[Exercise aim] Quote verbatim the span of lines that begins the listing below and closes with the line containing "- Env configure".

[Excerpted records]
-------------------------

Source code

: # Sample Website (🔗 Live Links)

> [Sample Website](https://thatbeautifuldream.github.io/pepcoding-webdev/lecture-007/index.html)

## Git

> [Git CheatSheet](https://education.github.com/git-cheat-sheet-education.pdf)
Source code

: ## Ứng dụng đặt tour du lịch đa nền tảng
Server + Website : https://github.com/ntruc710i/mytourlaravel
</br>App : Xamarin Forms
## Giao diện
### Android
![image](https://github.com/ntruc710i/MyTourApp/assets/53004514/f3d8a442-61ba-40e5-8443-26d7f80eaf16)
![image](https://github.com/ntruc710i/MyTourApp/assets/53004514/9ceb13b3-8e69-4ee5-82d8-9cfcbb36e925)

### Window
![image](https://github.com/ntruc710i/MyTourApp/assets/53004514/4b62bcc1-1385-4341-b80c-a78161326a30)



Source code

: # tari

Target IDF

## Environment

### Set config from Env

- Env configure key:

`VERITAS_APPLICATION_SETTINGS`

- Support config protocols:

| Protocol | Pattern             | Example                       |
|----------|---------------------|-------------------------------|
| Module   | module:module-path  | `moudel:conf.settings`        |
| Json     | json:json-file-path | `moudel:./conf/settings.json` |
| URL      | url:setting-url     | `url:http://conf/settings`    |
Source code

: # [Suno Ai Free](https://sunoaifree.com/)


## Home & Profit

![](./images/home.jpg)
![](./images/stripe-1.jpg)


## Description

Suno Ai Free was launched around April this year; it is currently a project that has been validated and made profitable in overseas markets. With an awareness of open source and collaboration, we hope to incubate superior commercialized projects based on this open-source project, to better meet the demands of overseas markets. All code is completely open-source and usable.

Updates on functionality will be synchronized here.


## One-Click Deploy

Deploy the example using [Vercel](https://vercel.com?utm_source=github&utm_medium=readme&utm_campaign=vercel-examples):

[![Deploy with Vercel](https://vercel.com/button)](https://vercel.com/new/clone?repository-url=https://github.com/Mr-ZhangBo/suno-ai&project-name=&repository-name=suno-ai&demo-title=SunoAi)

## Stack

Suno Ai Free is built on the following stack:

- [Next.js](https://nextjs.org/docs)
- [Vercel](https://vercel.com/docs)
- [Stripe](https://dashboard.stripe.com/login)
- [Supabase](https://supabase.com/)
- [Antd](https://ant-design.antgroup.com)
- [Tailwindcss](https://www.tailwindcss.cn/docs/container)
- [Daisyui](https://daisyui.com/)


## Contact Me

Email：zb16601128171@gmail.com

-------------------------

[Output for this exercise]
Source code

: # Sample Website (🔗 Live Links)

> [Sample Website](https://thatbeautifuldream.github.io/pepcoding-webdev/lecture-007/index.html)

## Git

> [Git CheatSheet](https://education.github.com/git-cheat-sheet-education.pdf)
Source code

: ## Ứng dụng đặt tour du lịch đa nền tảng
Server + Website : https://github.com/ntruc710i/mytourlaravel
</br>App : Xamarin Forms
## Giao diện
### Android
![image](https://github.com/ntruc710i/MyTourApp/assets/53004514/f3d8a442-61ba-40e5-8443-26d7f80eaf16)
![image](https://github.com/ntruc710i/MyTourApp/assets/53004514/9ceb13b3-8e69-4ee5-82d8-9cfcbb36e925)

### Window
![image](https://github.com/ntruc710i/MyTourApp/assets/53004514/4b62bcc1-1385-4341-b80c-a78161326a30)



Source code

: # tari

Target IDF

## Environment

### Set config from Env

- Env configure key:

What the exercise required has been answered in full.